Russland Deutschland Agenten
15. Januar 2013Dieser Fall liest sich wie ein klassischer Agententhriller. Es gibt tote Briefkästen, Agentenfunk und versteckte Botschaften im Internet. Ein Ehepaar soll über 20 Jahre lang zunächst für den sowjetischen und später für den russischen Auslandsgeheimdienst SWR Spionage betrieben haben. Ab diesem Dienstag (15.01.2013) stehen Andreas Anschlag (54) und seine Frau Heidrun (48) in Stuttgart vor dem Oberlandesgericht. Die Bundesanwaltschaft wirft ihnen "geheimdienstliche Agententätigkeit" und "mittelbare Falschbeurkundung" vor.

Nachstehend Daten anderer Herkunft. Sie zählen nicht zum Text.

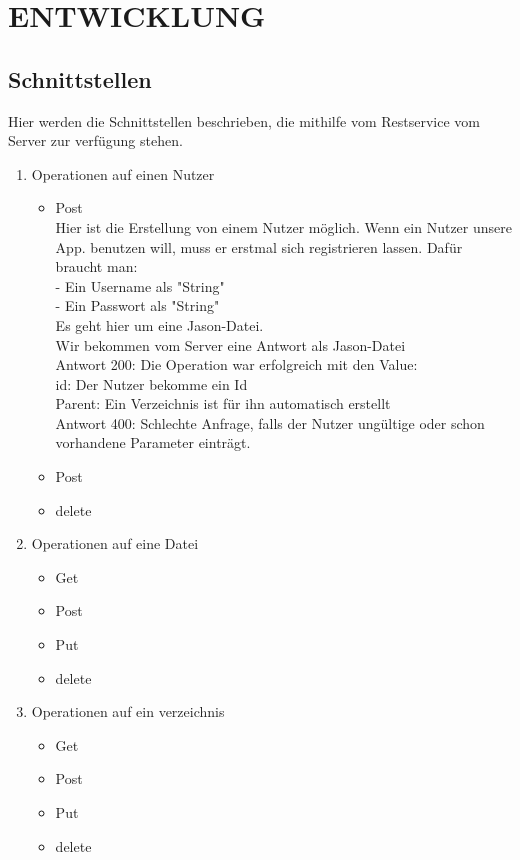 \section{\uppercase{Entwicklung}}
\subsection{Schnittstellen}
Hier werden die Schnittstellen beschrieben, die mithilfe vom Restservice vom Server zur verf\"ugung stehen.
\begin{enumerate}
\item Operationen auf einen Nutzer
	\begin{itemize}
	\item Post \\
Hier ist die Erstellung von einem Nutzer m\"oglich. Wenn ein Nutzer unsere App. benutzen will, muss er erstmal sich registrieren lassen. Daf\"ur braucht man: \\
	- Ein Username als "String" \\
	- Ein Passwort als "String" \\
Es geht hier um eine Jason-Datei. \\
Wir bekommen vom Server eine Antwort als Jason-Datei \\
Antwort 200: Die Operation war erfolgreich mit den Value: \\ 
	id: Der Nutzer bekomme ein Id \\ 
	Parent: Ein Verzeichnis ist f\"ur ihn automatisch erstellt \\ 
Antwort 400: Schlechte Anfrage, falls der Nutzer ung\"ultige oder schon vorhandene Parameter eintr\"agt.  

	\item Post
	\item delete
	\end{itemize}

\item Operationen auf eine Datei
	\begin{itemize}
	\item Get
	\item Post
	\item Put
	\item delete
	\end{itemize}

\item Operationen auf ein verzeichnis
	\begin{itemize}
	\item Get
	\item Post
	\item Put
	\item delete
	\end{itemize}
\end{enumerate}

Ob die Beschuldigten wirklich so heißen, darf bezweifelt werden. Ihr Strafverteidiger Horst-Dieter Pötschke bestreitet jedenfalls im Gespräch mit der DW nicht, dass "Anschlag" nicht der wahre Name des mutmaßlichen Agentenpaares ist. Zu den Tatvorwürfen äußert er sich nur indirekt. Doch die mögliche Strafe von bis zu zehn Jahren Haft sei übertrieben hoch, sagt der Münchner Rechtsanwalt.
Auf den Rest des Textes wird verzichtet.